2. **The protagonist this needs** — who's the smallest, most specific person whose life this fragment could derail or define? Age, occupation, key relationship, one defining trait.
3. **What they want, what they need** — these should be different. The want drives the plot; the need is what the story is really about.
4. **The thing that won't let them** — the obstacle, ideally external but rooted in an internal vulnerability.
5. **The stakes** — what's lost if they fail? What's lost if they succeed? Both. Stories without losses on the success path tend to be flat.
6. **One opening scene** — the first 200–400 words, in your voice, that uses or echoes the fragment.

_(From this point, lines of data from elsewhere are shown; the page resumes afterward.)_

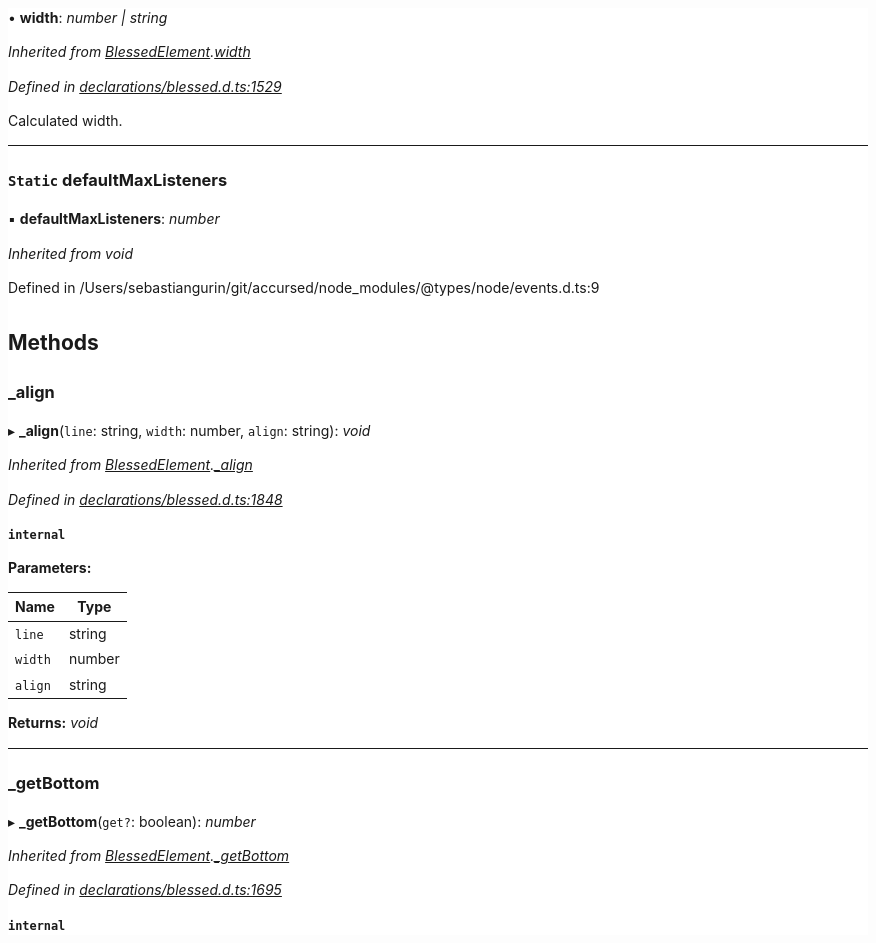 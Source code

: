 • **width**: *number | string*

*Inherited from [BlessedElement](_declarations_blessed_d_.widgets.blessedelement.md).[width](_declarations_blessed_d_.widgets.blessedelement.md#width)*

*Defined in [declarations/blessed.d.ts:1529](https://github.com/cancerberoSgx/accursed/blob/468bf3c/src/declarations/blessed.d.ts#L1529)*

Calculated width.

___

### `Static` defaultMaxListeners

▪ **defaultMaxListeners**: *number*

*Inherited from void*

Defined in /Users/sebastiangurin/git/accursed/node_modules/@types/node/events.d.ts:9

## Methods

###  _align

▸ **_align**(`line`: string, `width`: number, `align`: string): *void*

*Inherited from [BlessedElement](_declarations_blessed_d_.widgets.blessedelement.md).[_align](_declarations_blessed_d_.widgets.blessedelement.md#_align)*

*Defined in [declarations/blessed.d.ts:1848](https://github.com/cancerberoSgx/accursed/blob/468bf3c/src/declarations/blessed.d.ts#L1848)*

**`internal`** 

**Parameters:**

Name | Type |
------ | ------ |
`line` | string |
`width` | number |
`align` | string |

**Returns:** *void*

___

###  _getBottom

▸ **_getBottom**(`get?`: boolean): *number*

*Inherited from [BlessedElement](_declarations_blessed_d_.widgets.blessedelement.md).[_getBottom](_declarations_blessed_d_.widgets.blessedelement.md#_getbottom)*

*Defined in [declarations/blessed.d.ts:1695](https://github.com/cancerberoSgx/accursed/blob/468bf3c/src/declarations/blessed.d.ts#L1695)*

**`internal`** 
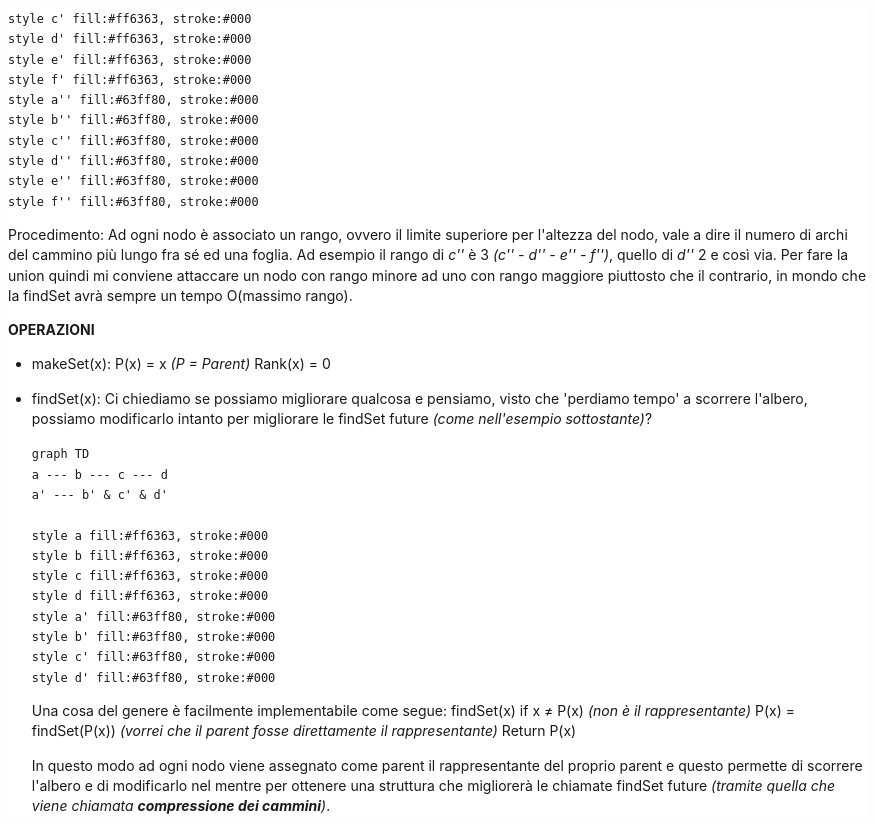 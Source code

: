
 ```mermaid
style c' fill:#ff6363, stroke:#000
style d' fill:#ff6363, stroke:#000
style e' fill:#ff6363, stroke:#000
style f' fill:#ff6363, stroke:#000
style a'' fill:#63ff80, stroke:#000
style b'' fill:#63ff80, stroke:#000
style c'' fill:#63ff80, stroke:#000
style d'' fill:#63ff80, stroke:#000
style e'' fill:#63ff80, stroke:#000
style f'' fill:#63ff80, stroke:#000

```

Procedimento:
Ad ogni nodo è associato un rango, ovvero il limite superiore per l'altezza del nodo, vale a dire il numero di archi del cammino più lungo fra sé ed una foglia.
Ad esempio il rango di *c''* è 3 *(c'' - d'' - e'' - f'')*, quello di *d''* 2 e così via.
Per fare la union quindi mi conviene attaccare un nodo con rango minore ad uno con rango maggiore piuttosto che il contrario, in mondo che la findSet avrà sempre un tempo O(massimo rango).

**OPERAZIONI**

- makeSet(x):
  P(x) = x	*(P = Parent)*
  Rank(x) = 0

- findSet(x):
  Ci chiediamo se possiamo migliorare qualcosa e pensiamo, visto che 'perdiamo tempo' a scorrere l'albero, possiamo modificarlo intanto per migliorare le findSet future *(come nell'esempio sottostante)*?

  ```mermaid
  graph TD
  a --- b --- c --- d
  a' --- b' & c' & d'
  
  style a fill:#ff6363, stroke:#000
  style b fill:#ff6363, stroke:#000
  style c fill:#ff6363, stroke:#000
  style d fill:#ff6363, stroke:#000
  style a' fill:#63ff80, stroke:#000
  style b' fill:#63ff80, stroke:#000
  style c' fill:#63ff80, stroke:#000
  style d' fill:#63ff80, stroke:#000
  ```

  Una cosa del genere è facilmente implementabile come segue:
  findSet(x)
     if x $\neq$ P(x)						*(non è il rappresentante)*
        P(x) = findSet(P(x))	  *(vorrei che il parent fosse direttamente il rappresentante)*
  Return P(x)

  In questo modo ad ogni nodo viene assegnato come parent il rappresentante del proprio parent e questo permette di scorrere l'albero e di modificarlo nel mentre per ottenere una struttura che migliorerà le chiamate findSet future *(tramite quella che viene chiamata **compressione dei cammini**)*.
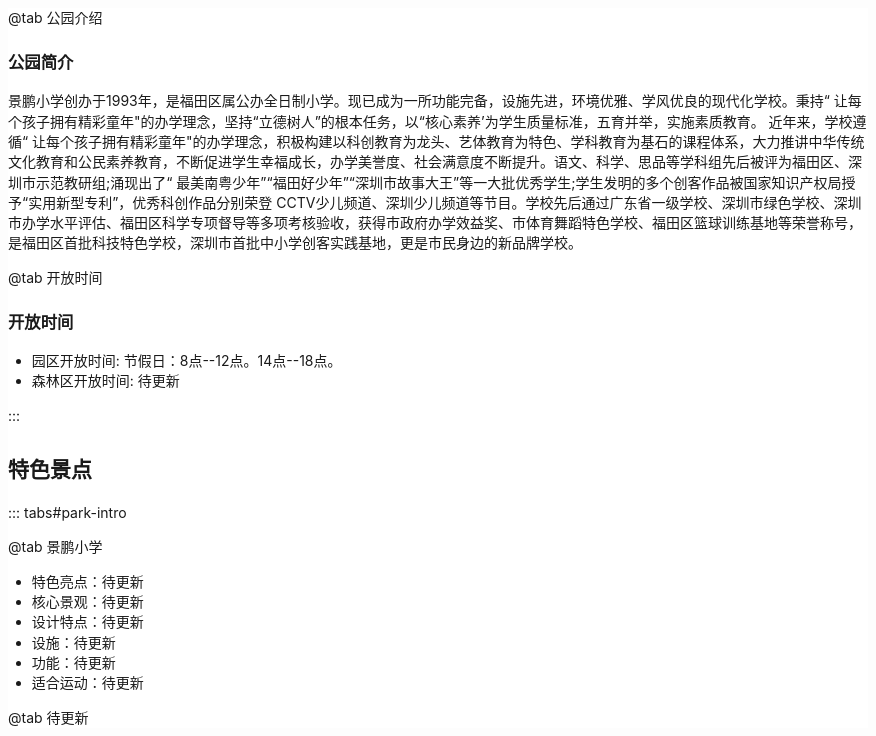 @tab 公园介绍
### 公园简介
景鹏小学创办于1993年，是福田区属公办全日制小学。现已成为一所功能完备，设施先进，环境优雅、学风优良的现代化学校。秉持“ 让每个孩子拥有精彩童年"的办学理念，坚持“立德树人”的根本任务，以“核心素养’为学生质量标准，五育并举，实施素质教育。 近年来，学校遵循“ 让每个孩子拥有精彩童年"的办学理念，积极构建以科创教育为龙头、艺体教育为特色、学科教育为基石的课程体系，大力推讲中华传统文化教育和公民素养教育，不断促进学生幸福成长，办学美誉度、社会满意度不断提升。语文、科学、思品等学科组先后被评为福田区、深圳市示范教研组;涌现出了“ 最美南粤少年”“福田好少年”“深圳市故事大王”等一大批优秀学生;学生发明的多个创客作品被国家知识产权局授予“实用新型专利”，优秀科创作品分别荣登 CCTV少儿频道、深圳少儿频道等节目。学校先后通过广东省一级学校、深圳市绿色学校、深圳市办学水平评估、福田区科学专项督导等多项考核验收，获得市政府办学效益奖、市体育舞蹈特色学校、福田区篮球训练基地等荣誉称号，是福田区首批科技特色学校，深圳市首批中小学创客实践基地，更是市民身边的新品牌学校。

@tab 开放时间
### 开放时间
- 园区开放时间: 节假日：8点--12点。14点--18点。
- 森林区开放时间: 待更新

:::

## 特色景点

::: tabs#park-intro

@tab 景鹏小学
<ImageCard
image="http://www.sz.gov.cn/img/4/4099/4099181/11133687.png"
    title="景鹏小学"
    description="景鹏小学创办于1993年，是福田区属公办全日制小学。现已成为一所功能完备，设施先进，环境优雅、学风优良的现代化学校。秉持'让每个孩子拥有精彩童年'的办学理念，坚持“立德树人”的根本任务，以“核心素养’为学生质量标准，五育并举，实施素质教育。 近年来，学校遵循'让每个孩子拥有精彩童年'的办学理念，积极构建以科创教育为龙头、艺体教育为特色、学科教育为基石的课程体系，大力推讲中华传统文化教育和公民素养教育，不断促进学生幸福成长，办学美誉度、社会满意度不断提升。语文、科学、思品等学科组先后被评为福田区、深圳市示范教研组;涌现出了“ 最美南粤少年”“福田好少年”“深圳市故事大王”等一大批优秀学生;学生发明的多个创客作品被国家知识产权局授予“实用新型专利”，优秀科创作品分别荣登 CCTV少儿频道、深圳少儿频道等节目。学校先后通过广东省一级学校、深圳市绿色学校、深圳市办学水平评估、福田区科学专项督导等多项考核验收，获得市政府办学效益奖、市体育舞蹈特色学校、福田区篮球训练基地等荣誉称号，是福田区首批科技特色学校，深圳市首批中小学创客实践基地，更是市民身边的新品牌学校。"
    date=""
    author="深圳政府在线"
/>


- 特色亮点：待更新
- 核心景观：待更新
- 设计特点：待更新
- 设施：待更新
- 功能：待更新
- 适合运动：待更新

@tab 待更新
<ImageCard
image="http://www.sz.gov.cn/img/4/4099/4099181/11133687.png"
    title="景鹏小学"
    description="景鹏小学创办于1993年，是福田区属公办全日制小学。现已成为一所功能完备，设施先进，环境优雅、学风优良的现代化学校。秉持“ 让每个孩子拥有精彩童年'的办学理念，坚持'立德树人'的根本任务，以“核心素养’为学生质量标准，五育并举，实施素质教育。 近年来，学校遵循'让每个孩子拥有精彩童年'的办学理念，积极构建以科创教育为龙头、艺体教育为特色、学科教育为基石的课程体系，大力推讲中华传统文化教育和公民素养教育，不断促进学生幸福成长，办学美誉度、社会满意度不断提升。语文、科学、思品等学科组先后被评为福田区、深圳市示范教研组;涌现出了“ 最美南粤少年”“福田好少年”“深圳市故事大王”等一大批优秀学生;学生发明的多个创客作品被国家知识产权局授予“实用新型专利”，优秀科创作品分别荣登 CCTV少儿频道、深圳少儿频道等节目。学校先后通过广东省一级学校、深圳市绿色学校、深圳市办学水平评估、福田区科学专项督导等多项考核验收，获得市政府办学效益奖、市体育舞蹈特色学校、福田区篮球训练基地等荣誉称号，是福田区首批科技特色学校，深圳市首批中小学创客实践基地，更是市民身边的新品牌学校。"
    date=""
    author="深圳政府在线"
/>
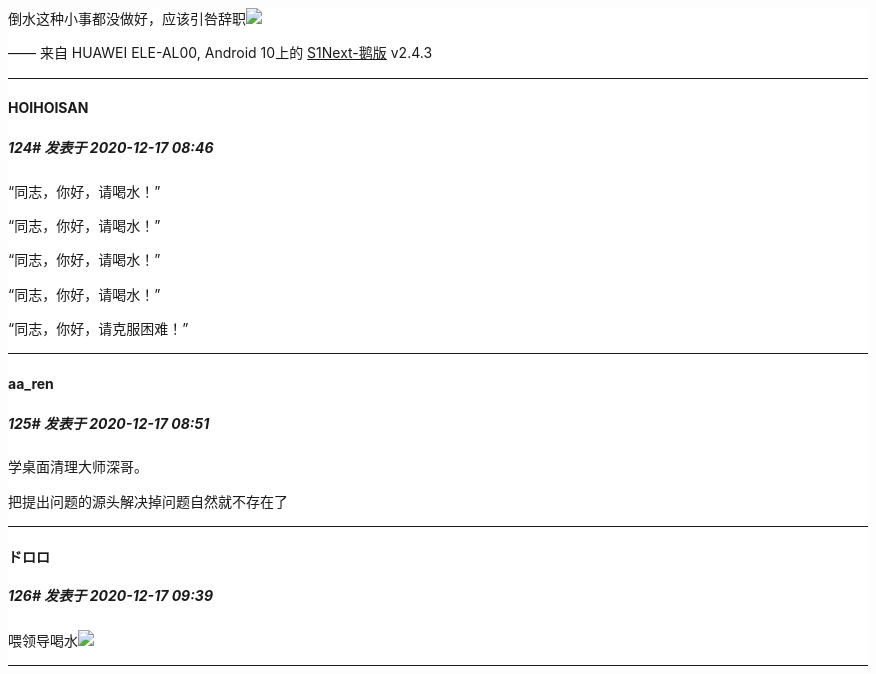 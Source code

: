 
倒水这种小事都没做好，应该引咎辞职<img src="https://static.saraba1st.com/image/smiley/face2017/018.png" referrerpolicy="no-referrer">

—— 来自 HUAWEI ELE-AL00, Android 10上的 [S1Next-鹅版](https://github.com/ykrank/S1-Next/releases) v2.4.3







*****

####  HOIHOISAN  
##### 124#       发表于 2020-12-17 08:46




“同志，你好，请喝水！”

“同志，你好，请喝水！”

“同志，你好，请喝水！”

“同志，你好，请喝水！”

“同志，你好，请克服困难！”







*****

####  aa_ren  
##### 125#       发表于 2020-12-17 08:51




学桌面清理大师深哥。

把提出问题的源头解决掉问题自然就不存在了







*****

####  ドロロ  
##### 126#       发表于 2020-12-17 09:39




喂领导喝水<img src="https://static.saraba1st.com/image/smiley/face2017/034.png" referrerpolicy="no-referrer">







*****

Don't make it grand if the fragment is intimate. Match scale to the seed.
What you'll get back
An interpretation of the fragment, a specific protagonist, separate want and need, a layered obstacle, both-sided stakes, and a first scene that honors the original fragment's scale.
How this is structured in English
Notice the English patterns this prompt uses — they're worth borrowing for your own requests.
- Match scale to the seed Compresses a craft principle — let the development honor the size and intimacy of the original idea, don't bloat it.